FOR IMMEDIATE RELEASE
Contact: Pat Viets
A team of scientists, fishermen and resource managers in Maine is working together to demonstrate how satellite technology can be used to study the lobster population, the Commerce Department's National Oceanic and Atmospheric Administration announced today.
The team is obtaining oceanographic data from NOAA's polar-orbiting and geostationary environmental satellites that will help determine the status of the lobster population in the Penobscot Bay ecosystem. This information is critical. Lobster landings have remained at historically high levels over the past several years, but concerns have been raised about the long-term sustainability of this important fishery.
"Satellites offer a unique opportunity to observe how the Penobscot Bay interacts with the offshore Gulf of Maine and possible lobster broodstock populations," said Lee Dantzler, of NOAA's Ocean Remote Sensing Program. The project will use the Internet to provide access to the data for use by resource managers, scientists and fishermen who are trying to answer these questions.
"State resource managers have never really had a good handle on predicting trends in our coastal fisheries, but through this project we are developing tools and techniques that can tell us whether lobster abundance is increasing or decreasing in the Bay," said State Planning Office Director Evan Richert. "It is a model we can use in other bays in the Gulf of Maine."

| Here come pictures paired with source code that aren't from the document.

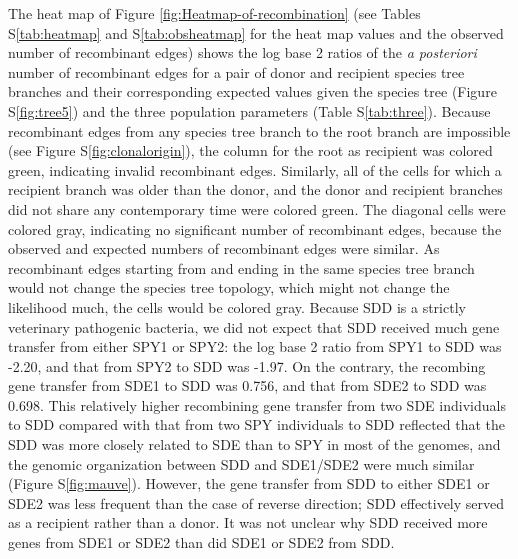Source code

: \documentclass[english]{article}
\begin{document}
The heat map of Figure \ref{fig:Heatmap-of-recombination} (see Tables
S\ref{tab:heatmap} and S\ref{tab:obsheatmap} for the heat map values and the
observed number of recombinant edges) shows the log base 2 ratios of the
\textit{a posteriori} number of recombinant edges for a pair of donor and
recipient species tree branches and their corresponding expected values given
the species tree (Figure S\ref{fig:tree5}) and the three population parameters
(Table S\ref{tab:three}).  Because recombinant edges from any species tree
branch to the root branch are impossible (see Figure S\ref{fig:clonalorigin}),
the column for the root as recipient was colored green, indicating invalid
recombinant edges.  Similarly, all of the cells for which a recipient branch was
older than the donor, and the donor and recipient branches did not share any contemporary time were
colored green. The diagonal cells were colored gray, indicating no significant
number of recombinant edges, because the observed and expected numbers of
recombinant edges were similar. As recombinant edges starting from and ending in
the same species tree branch would not change the species tree topology, which
might not
change the likelihood much, the cells would be colored gray.  Because SDD is a
strictly veterinary pathogenic bacteria, we did not expect that SDD received
much gene transfer from either SPY1 or SPY2: the log base 2 ratio from SPY1 to
SDD was -2.20, and that from SPY2 to SDD was -1.97.  On the contrary, the
recombing gene transfer from SDE1 to SDD was 0.756, and that from SDE2 to SDD
was 0.698. This relatively higher recombining gene transfer from two SDE
individuals to SDD compared with that from two SPY individuals to SDD reflected
that the SDD was more closely related to SDE than to SPY in most of the genomes,
and the genomic organization between SDD and SDE1/SDE2 were much similar
(Figure S\ref{fig:mauve}).  However, the gene transfer from SDD to either SDE1
or SDE2 was less frequent than the case of reverse direction; SDD effectively
served as a recipient rather than a donor. It was not unclear why SDD received
more genes from SDE1 or SDE2 than did SDE1 or SDE2 from SDD.  
\end{document}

"Because Penobscot Bay is the center of the most valuable lobster grounds in the entire North Atlantic, where the future of the lobster resource is being questioned, this work especially is timely," said Philip Conkling, president of the Island Institute of Rockland, which is administering the project. "This project is the first time an interdisciplinary team of scientists has worked with a large number of fishermen to put together a comprehensive understanding of the ecosystem of the largest bay in the Gulf of Maine."

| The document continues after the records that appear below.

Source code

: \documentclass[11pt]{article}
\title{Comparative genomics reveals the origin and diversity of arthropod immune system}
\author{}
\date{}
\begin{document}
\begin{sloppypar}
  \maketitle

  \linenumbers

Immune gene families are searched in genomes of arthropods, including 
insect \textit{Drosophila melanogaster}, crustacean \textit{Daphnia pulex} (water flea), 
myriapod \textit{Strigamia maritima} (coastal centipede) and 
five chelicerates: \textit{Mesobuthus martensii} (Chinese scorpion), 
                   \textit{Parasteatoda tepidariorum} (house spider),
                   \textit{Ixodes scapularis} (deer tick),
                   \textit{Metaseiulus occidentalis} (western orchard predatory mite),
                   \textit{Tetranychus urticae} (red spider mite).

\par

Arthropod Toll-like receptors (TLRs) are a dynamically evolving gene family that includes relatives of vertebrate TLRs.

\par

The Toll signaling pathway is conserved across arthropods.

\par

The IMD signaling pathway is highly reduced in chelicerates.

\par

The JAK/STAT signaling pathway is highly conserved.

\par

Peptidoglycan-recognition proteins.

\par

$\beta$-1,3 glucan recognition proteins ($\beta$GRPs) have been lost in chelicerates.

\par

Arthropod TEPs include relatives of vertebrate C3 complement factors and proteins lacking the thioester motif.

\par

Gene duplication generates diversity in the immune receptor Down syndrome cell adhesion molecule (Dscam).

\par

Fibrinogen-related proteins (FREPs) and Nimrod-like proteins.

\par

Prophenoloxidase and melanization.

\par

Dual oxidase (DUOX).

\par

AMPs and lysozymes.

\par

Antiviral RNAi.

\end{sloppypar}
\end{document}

The project, in its third year, involves
more than 20 scientists, managers and 120 lobstermen. Funding
was initiated by NOAA's National Environmental Satellite, Data,
and Information Service (NESDIS),
which has contributed over $1.5 million to the effort so far.
Working in cooperation with NOAA's Office
of Ocean and Coastal Resource Management and the Coastal
Program of the Maine State Planning Office, NESDIS has just announced
the award of $465,560 to the project for year four, which starts
in September. Support by other public and private organizations
will bring the project funding for next year to more than $750,000.